(Collected data entries)
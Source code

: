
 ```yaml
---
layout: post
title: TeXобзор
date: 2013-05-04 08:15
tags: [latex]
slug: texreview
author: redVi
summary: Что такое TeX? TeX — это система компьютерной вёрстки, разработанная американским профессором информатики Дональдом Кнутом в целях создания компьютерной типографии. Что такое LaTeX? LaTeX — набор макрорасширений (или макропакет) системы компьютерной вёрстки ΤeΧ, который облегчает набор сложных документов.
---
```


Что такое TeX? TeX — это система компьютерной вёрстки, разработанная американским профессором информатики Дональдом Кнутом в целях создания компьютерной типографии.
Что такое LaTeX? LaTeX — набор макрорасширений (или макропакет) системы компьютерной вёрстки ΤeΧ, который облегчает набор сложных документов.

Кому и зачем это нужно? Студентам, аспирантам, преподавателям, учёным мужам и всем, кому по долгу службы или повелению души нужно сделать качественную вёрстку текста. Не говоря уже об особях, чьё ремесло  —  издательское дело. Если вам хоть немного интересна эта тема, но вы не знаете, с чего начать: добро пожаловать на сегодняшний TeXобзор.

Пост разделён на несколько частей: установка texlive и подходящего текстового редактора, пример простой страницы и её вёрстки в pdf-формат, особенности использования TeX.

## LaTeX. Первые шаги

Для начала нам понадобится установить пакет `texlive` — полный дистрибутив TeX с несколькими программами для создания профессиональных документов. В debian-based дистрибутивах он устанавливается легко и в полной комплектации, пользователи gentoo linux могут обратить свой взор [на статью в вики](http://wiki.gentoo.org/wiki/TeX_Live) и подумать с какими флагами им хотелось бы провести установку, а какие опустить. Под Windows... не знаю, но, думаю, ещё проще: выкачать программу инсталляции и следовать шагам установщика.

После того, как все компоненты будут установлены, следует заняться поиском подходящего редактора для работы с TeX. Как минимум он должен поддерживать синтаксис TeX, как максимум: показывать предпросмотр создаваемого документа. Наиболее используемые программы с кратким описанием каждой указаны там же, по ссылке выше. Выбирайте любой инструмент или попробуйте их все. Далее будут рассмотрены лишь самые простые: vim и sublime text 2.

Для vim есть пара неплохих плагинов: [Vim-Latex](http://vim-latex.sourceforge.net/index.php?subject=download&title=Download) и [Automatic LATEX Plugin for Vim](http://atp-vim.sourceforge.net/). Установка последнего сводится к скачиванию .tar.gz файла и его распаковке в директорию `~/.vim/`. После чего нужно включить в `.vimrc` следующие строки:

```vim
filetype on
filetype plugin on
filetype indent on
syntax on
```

§ **Problem description**: Find the word "типографии" in the records, and report each line that has it.

§ **Response for this exercise**:
summary: Что такое TeX? TeX — это система компьютерной вёрстки, разработанная американским профессором информатики Дональдом Кнутом в целях создания компьютерной типографии. Что такое LaTeX? LaTeX — набор макрорасширений (или макропакет) системы компьютерной вёрстки ΤeΧ, который облегчает набор сложных документов.
Что такое TeX? TeX — это система компьютерной вёрстки, разработанная американским профессором информатики Дональдом Кнутом в целях создания компьютерной типографии.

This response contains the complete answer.